> [YOUR OBJECTIVE]:
Go through the data below line by line. Give only the number of lines that contain "kernel".

> [DATASET RECORDS]:
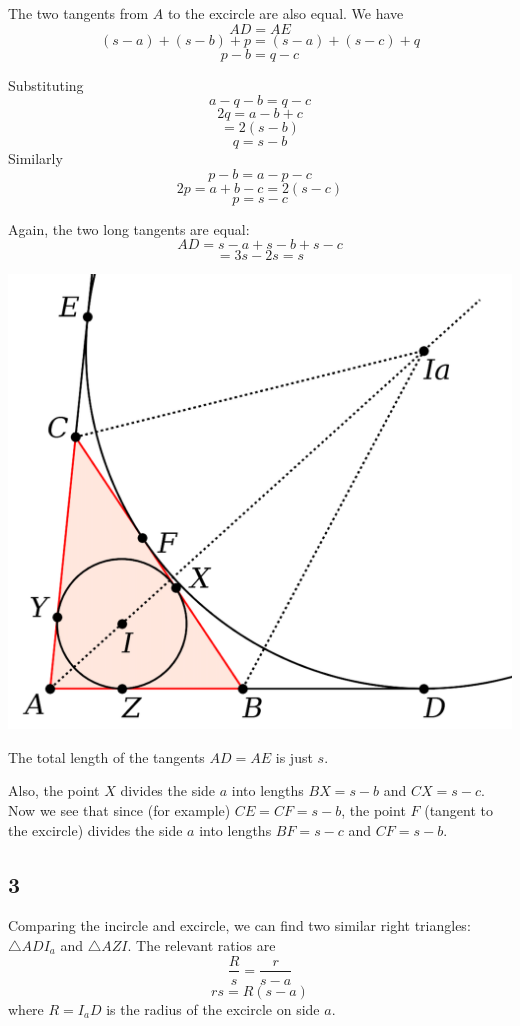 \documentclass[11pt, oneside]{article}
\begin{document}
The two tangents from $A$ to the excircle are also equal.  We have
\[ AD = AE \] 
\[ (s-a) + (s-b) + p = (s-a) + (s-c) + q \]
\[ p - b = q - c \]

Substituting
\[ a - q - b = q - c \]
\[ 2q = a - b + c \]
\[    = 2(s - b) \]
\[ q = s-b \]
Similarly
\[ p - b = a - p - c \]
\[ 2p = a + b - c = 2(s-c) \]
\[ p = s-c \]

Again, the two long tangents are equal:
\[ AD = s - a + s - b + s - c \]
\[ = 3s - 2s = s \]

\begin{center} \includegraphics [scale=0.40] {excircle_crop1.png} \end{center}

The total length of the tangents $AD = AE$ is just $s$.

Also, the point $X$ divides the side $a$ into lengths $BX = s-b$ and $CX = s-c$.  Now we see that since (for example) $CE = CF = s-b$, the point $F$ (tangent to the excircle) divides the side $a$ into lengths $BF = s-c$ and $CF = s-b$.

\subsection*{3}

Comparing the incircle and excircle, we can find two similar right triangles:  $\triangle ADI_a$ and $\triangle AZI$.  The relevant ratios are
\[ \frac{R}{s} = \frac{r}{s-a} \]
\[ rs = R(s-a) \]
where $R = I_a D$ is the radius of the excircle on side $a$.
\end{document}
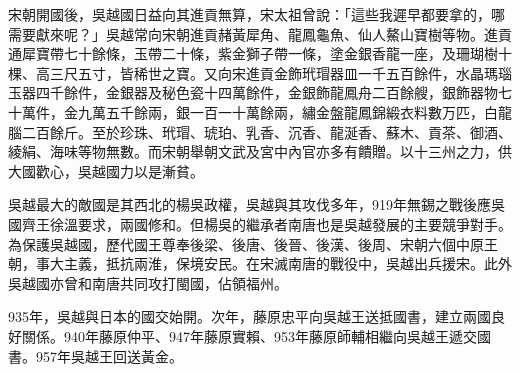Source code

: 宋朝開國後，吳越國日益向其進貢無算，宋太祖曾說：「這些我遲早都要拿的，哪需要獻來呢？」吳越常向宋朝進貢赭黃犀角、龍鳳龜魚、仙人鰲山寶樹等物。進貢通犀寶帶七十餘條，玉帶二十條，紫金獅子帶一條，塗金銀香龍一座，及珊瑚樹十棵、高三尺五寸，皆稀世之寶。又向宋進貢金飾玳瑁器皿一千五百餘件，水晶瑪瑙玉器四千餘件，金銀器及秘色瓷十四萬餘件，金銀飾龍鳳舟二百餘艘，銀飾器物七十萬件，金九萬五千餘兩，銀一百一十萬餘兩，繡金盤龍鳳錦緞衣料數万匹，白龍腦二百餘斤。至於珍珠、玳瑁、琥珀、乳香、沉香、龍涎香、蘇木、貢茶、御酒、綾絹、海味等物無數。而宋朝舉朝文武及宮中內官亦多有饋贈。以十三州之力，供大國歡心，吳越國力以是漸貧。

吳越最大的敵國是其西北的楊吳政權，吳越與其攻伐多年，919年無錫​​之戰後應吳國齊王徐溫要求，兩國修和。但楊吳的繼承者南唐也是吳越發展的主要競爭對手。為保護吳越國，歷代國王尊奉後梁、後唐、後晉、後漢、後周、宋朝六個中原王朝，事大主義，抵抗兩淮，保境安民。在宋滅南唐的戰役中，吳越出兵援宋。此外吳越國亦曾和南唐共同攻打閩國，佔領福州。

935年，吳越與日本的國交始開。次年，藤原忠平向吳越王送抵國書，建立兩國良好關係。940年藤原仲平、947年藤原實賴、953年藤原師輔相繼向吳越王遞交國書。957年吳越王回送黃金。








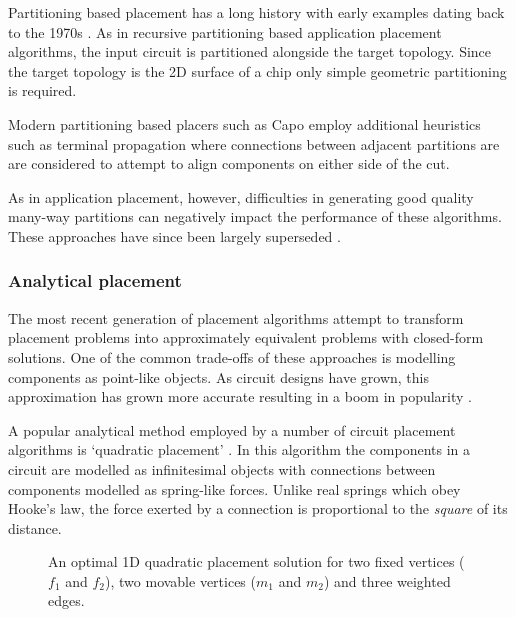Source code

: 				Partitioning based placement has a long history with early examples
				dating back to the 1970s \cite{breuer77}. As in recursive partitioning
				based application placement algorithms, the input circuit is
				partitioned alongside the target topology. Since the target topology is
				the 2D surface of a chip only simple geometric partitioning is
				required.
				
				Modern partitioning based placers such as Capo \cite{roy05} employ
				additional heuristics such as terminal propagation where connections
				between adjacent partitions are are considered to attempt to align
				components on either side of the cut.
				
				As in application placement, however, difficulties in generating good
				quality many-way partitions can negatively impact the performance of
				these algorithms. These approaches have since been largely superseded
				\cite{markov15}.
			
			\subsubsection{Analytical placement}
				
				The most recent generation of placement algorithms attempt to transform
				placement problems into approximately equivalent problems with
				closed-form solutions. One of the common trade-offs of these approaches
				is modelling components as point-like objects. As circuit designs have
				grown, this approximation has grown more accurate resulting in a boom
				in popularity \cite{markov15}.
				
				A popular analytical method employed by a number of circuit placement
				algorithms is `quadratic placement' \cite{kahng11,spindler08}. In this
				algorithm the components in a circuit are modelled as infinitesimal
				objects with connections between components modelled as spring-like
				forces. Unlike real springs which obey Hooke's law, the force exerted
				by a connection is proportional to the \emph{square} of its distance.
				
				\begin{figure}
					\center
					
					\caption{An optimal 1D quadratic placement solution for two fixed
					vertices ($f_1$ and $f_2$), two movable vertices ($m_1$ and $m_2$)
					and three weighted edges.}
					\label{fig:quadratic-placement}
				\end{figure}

---

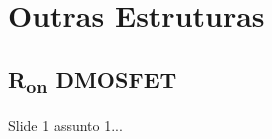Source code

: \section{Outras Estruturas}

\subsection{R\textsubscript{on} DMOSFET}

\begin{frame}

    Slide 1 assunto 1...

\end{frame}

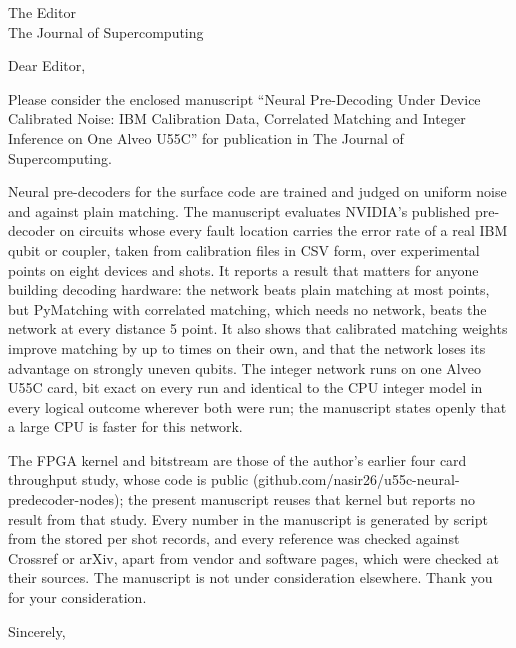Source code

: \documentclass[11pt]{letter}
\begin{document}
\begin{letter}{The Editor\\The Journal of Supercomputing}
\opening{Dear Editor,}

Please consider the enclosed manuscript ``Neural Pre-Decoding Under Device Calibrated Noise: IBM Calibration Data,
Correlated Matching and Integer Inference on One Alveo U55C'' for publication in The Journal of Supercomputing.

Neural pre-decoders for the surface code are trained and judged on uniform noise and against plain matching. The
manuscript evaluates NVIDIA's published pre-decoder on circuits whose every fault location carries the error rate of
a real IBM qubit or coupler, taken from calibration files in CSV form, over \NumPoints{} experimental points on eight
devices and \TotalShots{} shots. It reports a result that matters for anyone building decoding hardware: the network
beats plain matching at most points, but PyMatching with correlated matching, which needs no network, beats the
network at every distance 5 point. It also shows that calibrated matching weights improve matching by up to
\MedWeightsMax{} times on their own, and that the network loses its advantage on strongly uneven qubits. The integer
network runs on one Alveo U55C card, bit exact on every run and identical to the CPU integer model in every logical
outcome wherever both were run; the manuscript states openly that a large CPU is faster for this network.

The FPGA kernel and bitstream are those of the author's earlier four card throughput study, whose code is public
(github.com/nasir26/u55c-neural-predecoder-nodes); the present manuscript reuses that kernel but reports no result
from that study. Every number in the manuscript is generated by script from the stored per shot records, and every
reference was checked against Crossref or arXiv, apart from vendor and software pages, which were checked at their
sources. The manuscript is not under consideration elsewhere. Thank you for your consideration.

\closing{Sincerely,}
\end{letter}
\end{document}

...

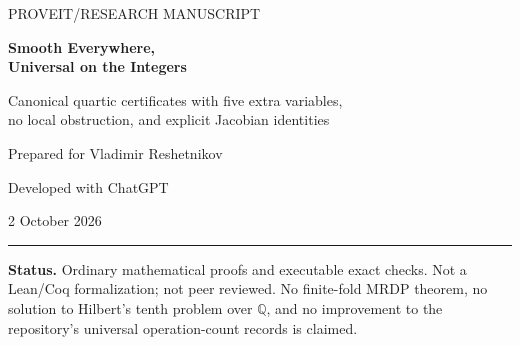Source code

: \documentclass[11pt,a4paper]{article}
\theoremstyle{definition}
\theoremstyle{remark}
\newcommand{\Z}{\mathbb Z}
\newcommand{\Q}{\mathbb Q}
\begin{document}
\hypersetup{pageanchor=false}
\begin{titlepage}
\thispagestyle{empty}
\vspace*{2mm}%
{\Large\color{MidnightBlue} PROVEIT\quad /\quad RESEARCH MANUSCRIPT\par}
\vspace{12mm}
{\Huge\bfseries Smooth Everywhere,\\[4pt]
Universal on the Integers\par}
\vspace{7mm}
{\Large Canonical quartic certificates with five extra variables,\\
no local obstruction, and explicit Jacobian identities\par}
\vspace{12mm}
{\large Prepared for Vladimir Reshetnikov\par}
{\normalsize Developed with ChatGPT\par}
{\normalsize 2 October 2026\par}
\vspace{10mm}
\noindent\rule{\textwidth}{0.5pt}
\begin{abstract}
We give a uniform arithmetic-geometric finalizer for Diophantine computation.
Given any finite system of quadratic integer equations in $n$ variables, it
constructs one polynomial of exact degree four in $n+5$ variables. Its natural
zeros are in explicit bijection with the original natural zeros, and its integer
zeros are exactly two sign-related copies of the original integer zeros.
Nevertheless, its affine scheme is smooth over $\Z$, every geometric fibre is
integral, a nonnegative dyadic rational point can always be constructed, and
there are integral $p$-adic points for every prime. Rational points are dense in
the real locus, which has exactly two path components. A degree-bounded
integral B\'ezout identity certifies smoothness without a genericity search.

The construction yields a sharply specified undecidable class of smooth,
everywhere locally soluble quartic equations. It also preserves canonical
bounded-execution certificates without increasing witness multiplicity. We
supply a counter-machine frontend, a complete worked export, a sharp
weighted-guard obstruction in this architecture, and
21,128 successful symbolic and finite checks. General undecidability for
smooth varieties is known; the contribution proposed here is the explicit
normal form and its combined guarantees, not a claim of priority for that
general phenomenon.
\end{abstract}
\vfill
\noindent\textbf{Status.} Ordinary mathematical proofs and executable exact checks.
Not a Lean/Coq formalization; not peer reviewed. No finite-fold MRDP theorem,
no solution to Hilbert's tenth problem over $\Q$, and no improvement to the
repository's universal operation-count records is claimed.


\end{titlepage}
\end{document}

> [TASK ANSWER]:
2